Wherever the word "vector" appears in the entries, copy the whole line.

BEGIN Records for the exercise

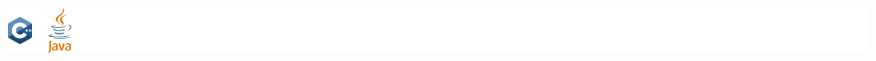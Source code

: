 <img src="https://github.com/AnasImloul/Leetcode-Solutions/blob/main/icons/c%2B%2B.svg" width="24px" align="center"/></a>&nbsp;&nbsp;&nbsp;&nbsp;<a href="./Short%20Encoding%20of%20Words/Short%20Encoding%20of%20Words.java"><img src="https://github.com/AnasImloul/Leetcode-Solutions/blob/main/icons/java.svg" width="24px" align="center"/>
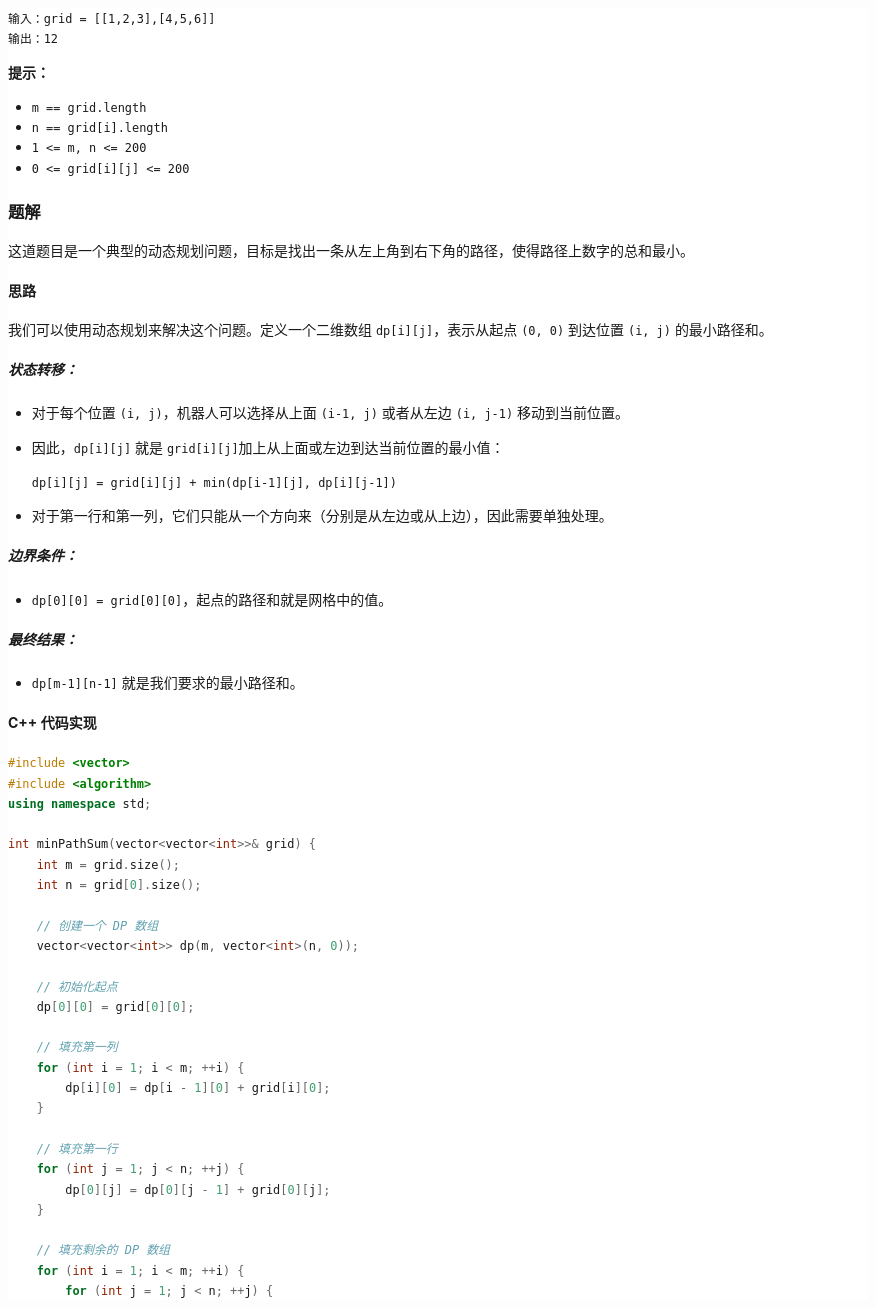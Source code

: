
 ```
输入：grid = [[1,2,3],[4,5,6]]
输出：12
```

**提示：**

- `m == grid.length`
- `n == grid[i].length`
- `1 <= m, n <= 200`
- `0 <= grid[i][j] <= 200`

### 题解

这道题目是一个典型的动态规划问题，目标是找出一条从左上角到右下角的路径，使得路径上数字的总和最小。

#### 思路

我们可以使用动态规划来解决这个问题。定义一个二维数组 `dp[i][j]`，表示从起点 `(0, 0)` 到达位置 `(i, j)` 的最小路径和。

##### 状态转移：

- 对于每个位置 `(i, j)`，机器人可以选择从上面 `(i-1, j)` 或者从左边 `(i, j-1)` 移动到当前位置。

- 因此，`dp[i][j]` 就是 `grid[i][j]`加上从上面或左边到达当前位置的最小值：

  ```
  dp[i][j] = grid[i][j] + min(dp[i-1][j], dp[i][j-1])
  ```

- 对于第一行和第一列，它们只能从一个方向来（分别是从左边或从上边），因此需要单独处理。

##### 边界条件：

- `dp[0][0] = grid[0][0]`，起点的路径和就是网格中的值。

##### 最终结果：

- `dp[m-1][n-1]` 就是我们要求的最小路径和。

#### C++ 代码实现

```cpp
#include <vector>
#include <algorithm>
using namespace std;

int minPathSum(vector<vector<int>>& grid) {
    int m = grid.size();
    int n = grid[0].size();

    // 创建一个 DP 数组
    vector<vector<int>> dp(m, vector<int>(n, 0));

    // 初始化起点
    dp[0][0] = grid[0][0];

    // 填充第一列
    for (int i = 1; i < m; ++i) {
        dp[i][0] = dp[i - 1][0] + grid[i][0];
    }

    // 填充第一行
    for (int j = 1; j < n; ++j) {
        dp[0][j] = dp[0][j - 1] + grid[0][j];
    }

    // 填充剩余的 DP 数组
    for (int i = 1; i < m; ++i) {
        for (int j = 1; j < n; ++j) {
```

END Records for the exercise

Exercise result =>
#include <vector>
int minPathSum(vector<vector<int>>& grid) {
    vector<vector<int>> dp(m, vector<int>(n, 0));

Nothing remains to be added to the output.